In terms of military history, the Spanish Civil War has always been characterized quite conventionally.  Ostensibly, the Republican and Nationalist forces were roughly equal in size and armaments.  Mausers and Carcanos faced Mausers and Mosin-Nagants.  Astra and Star and Luger faced Astra and Star and Tokarev.  Heinkels, Messerschmitts and Fiats faced Polikarpovs, Dewoitines, and Vultees.  The Fascist victory was due to the mismanagement, internecine squabbling, and ineptitude of the Rebpublican forces.

Gerald Howson's Arms for Spain exposes that characterization of the war as a lie.  Through page after page of meticulous research Howson shows how the Fascist victory in Spain was ensured by the non-Fascist European nations.   In the midst of an internal rebellion, the Spanish Republic found itself abandoned by a Europe (and a United States) all too willing to sacrifice a democratically elected government that had the unmitigated gall to include socialists, communists and anarchists.   In the name of preventing a world war, an international arms embargo was declared against Spain.

This arms embargo gave Franco's Fascists an immense advantage over the Republic's forces.  While it hindered arms from reaching the Republic, it enabled Fascist Italy and Nazi Germany to provide the arms that Franco's Fascists needed to win the war.

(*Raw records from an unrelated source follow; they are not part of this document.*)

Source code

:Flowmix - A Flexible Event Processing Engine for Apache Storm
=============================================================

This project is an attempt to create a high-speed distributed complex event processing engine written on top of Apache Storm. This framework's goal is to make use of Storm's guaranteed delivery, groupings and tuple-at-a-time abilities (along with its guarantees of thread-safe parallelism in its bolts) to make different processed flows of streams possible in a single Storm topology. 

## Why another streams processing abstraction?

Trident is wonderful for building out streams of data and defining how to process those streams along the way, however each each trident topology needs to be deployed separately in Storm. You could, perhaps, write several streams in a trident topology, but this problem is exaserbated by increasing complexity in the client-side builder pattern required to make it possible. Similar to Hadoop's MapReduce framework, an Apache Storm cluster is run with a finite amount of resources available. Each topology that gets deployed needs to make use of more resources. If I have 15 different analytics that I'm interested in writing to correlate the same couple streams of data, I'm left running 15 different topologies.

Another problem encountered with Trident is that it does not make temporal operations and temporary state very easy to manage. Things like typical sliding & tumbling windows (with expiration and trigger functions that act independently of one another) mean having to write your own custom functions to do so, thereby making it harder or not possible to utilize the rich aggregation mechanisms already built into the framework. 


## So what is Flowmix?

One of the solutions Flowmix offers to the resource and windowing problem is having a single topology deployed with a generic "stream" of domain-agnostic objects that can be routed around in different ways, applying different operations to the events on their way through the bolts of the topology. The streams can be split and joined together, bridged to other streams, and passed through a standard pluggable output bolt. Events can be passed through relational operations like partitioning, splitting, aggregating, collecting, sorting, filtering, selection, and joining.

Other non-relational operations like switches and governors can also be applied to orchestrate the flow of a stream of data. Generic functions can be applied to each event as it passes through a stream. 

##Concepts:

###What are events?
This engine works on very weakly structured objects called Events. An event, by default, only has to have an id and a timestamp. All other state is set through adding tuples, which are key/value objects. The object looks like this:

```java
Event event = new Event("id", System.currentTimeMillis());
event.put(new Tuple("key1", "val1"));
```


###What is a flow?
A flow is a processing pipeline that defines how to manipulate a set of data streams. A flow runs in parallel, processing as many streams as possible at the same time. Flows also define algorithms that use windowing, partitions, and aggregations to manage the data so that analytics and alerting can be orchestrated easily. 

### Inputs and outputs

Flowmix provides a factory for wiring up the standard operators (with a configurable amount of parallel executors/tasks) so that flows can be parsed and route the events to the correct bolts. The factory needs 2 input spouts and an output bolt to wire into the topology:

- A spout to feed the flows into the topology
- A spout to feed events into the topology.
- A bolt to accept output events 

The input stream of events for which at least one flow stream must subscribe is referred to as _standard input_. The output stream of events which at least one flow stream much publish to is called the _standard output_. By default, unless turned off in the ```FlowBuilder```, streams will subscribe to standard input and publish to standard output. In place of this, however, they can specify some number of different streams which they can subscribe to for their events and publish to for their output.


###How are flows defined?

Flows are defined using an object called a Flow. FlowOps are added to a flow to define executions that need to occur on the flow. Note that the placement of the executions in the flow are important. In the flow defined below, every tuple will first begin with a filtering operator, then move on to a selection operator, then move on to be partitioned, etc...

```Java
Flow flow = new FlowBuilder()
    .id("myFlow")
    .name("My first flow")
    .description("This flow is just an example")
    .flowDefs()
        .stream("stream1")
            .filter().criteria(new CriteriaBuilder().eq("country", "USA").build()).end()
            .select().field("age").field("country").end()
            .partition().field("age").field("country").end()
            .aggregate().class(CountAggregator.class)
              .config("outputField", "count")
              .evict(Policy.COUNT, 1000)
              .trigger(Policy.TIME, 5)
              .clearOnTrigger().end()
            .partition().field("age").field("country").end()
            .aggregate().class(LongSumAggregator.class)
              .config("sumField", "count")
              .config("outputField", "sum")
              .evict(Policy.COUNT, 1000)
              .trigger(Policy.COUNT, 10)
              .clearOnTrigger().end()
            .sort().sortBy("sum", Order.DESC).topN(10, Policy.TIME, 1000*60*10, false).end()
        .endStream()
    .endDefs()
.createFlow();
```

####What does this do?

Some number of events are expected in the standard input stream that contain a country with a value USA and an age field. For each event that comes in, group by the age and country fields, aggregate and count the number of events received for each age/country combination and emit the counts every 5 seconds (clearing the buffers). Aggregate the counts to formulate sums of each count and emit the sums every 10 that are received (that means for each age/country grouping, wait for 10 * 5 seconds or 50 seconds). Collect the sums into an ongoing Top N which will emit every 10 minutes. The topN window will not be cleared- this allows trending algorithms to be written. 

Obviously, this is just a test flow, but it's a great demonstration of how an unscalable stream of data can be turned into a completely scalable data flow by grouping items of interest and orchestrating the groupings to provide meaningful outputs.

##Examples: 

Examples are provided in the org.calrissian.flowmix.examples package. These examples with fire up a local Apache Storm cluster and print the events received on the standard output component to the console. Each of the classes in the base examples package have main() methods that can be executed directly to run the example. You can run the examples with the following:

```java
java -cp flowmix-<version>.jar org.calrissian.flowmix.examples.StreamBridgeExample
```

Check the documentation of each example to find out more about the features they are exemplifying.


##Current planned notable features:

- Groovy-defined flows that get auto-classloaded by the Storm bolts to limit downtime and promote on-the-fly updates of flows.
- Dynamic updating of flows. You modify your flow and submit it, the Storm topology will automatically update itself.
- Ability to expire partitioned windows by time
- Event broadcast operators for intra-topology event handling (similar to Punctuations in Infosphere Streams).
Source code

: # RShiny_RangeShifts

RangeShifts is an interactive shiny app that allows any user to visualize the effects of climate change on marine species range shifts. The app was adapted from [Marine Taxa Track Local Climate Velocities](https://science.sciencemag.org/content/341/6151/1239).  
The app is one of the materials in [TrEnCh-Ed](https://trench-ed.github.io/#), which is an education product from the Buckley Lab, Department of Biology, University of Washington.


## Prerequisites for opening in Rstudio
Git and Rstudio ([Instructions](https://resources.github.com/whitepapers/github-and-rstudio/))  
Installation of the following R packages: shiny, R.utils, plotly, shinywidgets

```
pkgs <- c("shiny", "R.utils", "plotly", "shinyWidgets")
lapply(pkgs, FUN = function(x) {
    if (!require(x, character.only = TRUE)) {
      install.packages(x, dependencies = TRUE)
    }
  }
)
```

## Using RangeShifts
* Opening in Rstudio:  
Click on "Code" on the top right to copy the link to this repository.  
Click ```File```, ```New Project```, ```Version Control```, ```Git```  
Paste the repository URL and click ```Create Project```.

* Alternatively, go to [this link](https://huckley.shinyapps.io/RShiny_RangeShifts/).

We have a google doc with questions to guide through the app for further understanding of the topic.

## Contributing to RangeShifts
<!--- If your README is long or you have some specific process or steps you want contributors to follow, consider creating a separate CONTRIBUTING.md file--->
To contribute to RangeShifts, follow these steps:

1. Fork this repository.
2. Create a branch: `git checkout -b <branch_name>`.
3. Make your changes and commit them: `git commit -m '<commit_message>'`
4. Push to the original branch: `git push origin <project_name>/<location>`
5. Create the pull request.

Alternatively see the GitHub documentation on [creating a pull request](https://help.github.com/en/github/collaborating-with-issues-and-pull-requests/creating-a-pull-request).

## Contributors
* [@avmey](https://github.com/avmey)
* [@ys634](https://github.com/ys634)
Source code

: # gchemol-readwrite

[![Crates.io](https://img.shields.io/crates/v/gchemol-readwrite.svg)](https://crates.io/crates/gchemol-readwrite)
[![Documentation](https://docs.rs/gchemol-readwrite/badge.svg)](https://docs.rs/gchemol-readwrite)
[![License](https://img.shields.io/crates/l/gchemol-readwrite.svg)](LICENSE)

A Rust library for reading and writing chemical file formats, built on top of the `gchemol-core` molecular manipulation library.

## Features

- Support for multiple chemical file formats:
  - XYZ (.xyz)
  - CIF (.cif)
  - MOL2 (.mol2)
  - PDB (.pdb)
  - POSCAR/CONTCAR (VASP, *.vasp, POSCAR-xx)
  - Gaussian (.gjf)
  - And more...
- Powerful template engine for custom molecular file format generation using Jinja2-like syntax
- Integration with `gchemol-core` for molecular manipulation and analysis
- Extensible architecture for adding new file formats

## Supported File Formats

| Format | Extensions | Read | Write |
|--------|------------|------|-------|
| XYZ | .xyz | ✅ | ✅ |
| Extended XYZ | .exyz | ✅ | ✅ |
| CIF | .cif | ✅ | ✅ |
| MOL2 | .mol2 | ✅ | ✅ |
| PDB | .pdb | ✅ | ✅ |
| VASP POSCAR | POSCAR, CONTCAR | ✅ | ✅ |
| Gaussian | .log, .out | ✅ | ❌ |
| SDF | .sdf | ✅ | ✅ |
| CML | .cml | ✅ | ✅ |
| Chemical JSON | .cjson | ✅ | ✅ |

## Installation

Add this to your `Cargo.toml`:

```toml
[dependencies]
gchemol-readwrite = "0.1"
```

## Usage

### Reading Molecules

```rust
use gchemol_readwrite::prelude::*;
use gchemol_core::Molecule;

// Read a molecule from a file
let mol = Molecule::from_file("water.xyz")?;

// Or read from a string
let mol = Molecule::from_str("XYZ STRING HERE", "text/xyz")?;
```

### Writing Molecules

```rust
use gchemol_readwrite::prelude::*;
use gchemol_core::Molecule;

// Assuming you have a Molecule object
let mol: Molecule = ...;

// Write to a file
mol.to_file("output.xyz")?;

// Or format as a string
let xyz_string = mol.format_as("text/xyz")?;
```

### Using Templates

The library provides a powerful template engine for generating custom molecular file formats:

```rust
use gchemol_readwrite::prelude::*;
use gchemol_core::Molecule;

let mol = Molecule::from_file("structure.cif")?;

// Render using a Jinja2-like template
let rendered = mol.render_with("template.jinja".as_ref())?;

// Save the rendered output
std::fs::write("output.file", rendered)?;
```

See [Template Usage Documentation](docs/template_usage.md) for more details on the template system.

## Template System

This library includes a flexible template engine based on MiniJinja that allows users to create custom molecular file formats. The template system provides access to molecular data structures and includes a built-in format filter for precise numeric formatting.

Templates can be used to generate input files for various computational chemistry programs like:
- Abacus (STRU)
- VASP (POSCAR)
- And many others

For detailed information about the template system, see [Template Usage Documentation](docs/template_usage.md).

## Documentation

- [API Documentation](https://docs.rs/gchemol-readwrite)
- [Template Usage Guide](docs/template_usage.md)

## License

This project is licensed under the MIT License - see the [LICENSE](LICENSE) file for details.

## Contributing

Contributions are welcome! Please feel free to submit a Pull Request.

As a result of the embargo, the Republic was forced to buy arms illicitly.  And, in the shady world of international arms traffickers, Republican officials found themselves paying extortionate bribes to foreign officials for arms that were never delivered.  Banks and private arms concerns swindled the Republic by sending ancient and unusable weapons.

And then there was the Soviet Union.  Long believed to be the Republic's staunchest supporter, the Russians were one of the most egregious offenders in the wholesale fleecing of the Republic.  Howson explains how the Soviets provided far less aid than has been thought, and in the process defrauded the Spanish government of millions of dollars by secretly manipulating the exchange rates.

Gerald Howson skillfully blends his command of the English language, forensic skills, expertise on armaments, and exhaustive research on the subject to establish that the embargo played a much greater role in the fall of the Republic, and the establishment of the longest lived fascist dictatorship in Europe.  As a result, it is necessary to reassess issues of  culpability and the nature of what is surely one of the greatest political tragedies of the twentieth century.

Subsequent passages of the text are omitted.